● Task to carry out
Whenever a line in the material below includes "생성자가", copy that line.

● Records supplied
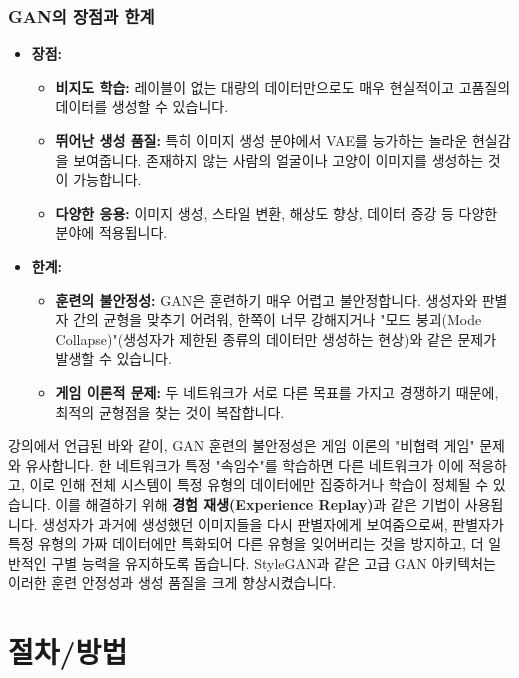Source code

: \documentclass[11pt,a4paper]{article}
\begin{document}
\subsubsection{GAN의 장점과 한계}
\begin{itemize}
    \item \textbf{장점:}
    \begin{itemize}
        \item \textbf{비지도 학습:} 레이블이 없는 대량의 데이터만으로도 매우 현실적이고 고품질의 데이터를 생성할 수 있습니다.
        \item \textbf{뛰어난 생성 품질:} 특히 이미지 생성 분야에서 VAE를 능가하는 놀라운 현실감을 보여줍니다. 존재하지 않는 사람의 얼굴이나 고양이 이미지를 생성하는 것이 가능합니다.
        \item \textbf{다양한 응용:} 이미지 생성, 스타일 변환, 해상도 향상, 데이터 증강 등 다양한 분야에 적용됩니다.
    \end{itemize}
    \item \textbf{한계:}
    \begin{itemize}
        \item \textbf{훈련의 불안정성:} GAN은 훈련하기 매우 어렵고 불안정합니다. 생성자와 판별자 간의 균형을 맞추기 어려워, 한쪽이 너무 강해지거나 "모드 붕괴(Mode Collapse)"(생성자가 제한된 종류의 데이터만 생성하는 현상)와 같은 문제가 발생할 수 있습니다.
        \item \textbf{게임 이론적 문제:} 두 네트워크가 서로 다른 목표를 가지고 경쟁하기 때문에, 최적의 균형점을 찾는 것이 복잡합니다.
    \end{itemize}
\end{itemize}

\begin{tcolorbox}[warningbox, title=GAN 훈련의 불안정성 해결 노력]
강의에서 언급된 바와 같이, GAN 훈련의 불안정성은 게임 이론의 "비협력 게임" 문제와 유사합니다. 한 네트워크가 특정 "속임수"를 학습하면 다른 네트워크가 이에 적응하고, 이로 인해 전체 시스템이 특정 유형의 데이터에만 집중하거나 학습이 정체될 수 있습니다.
이를 해결하기 위해 \textbf{경험 재생(Experience Replay)}과 같은 기법이 사용됩니다. 생성자가 과거에 생성했던 이미지들을 다시 판별자에게 보여줌으로써, 판별자가 특정 유형의 가짜 데이터에만 특화되어 다른 유형을 잊어버리는 것을 방지하고, 더 일반적인 구별 능력을 유지하도록 돕습니다. StyleGAN과 같은 고급 GAN 아키텍처는 이러한 훈련 안정성과 생성 품질을 크게 향상시켰습니다.
\end{tcolorbox}

\newpage
\section*{절차/방법}
\end{document}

● Finished task
        \item \textbf{훈련의 불안정성:} GAN은 훈련하기 매우 어렵고 불안정합니다. 생성자와 판별자 간의 균형을 맞추기 어려워, 한쪽이 너무 강해지거나 "모드 붕괴(Mode Collapse)"(생성자가 제한된 종류의 데이터만 생성하는 현상)와 같은 문제가 발생할 수 있습니다.
이를 해결하기 위해 \textbf{경험 재생(Experience Replay)}과 같은 기법이 사용됩니다. 생성자가 과거에 생성했던 이미지들을 다시 판별자에게 보여줌으로써, 판별자가 특정 유형의 가짜 데이터에만 특화되어 다른 유형을 잊어버리는 것을 방지하고, 더 일반적인 구별 능력을 유지하도록 돕습니다. StyleGAN과 같은 고급 GAN 아키텍처는 이러한 훈련 안정성과 생성 품질을 크게 향상시켰습니다.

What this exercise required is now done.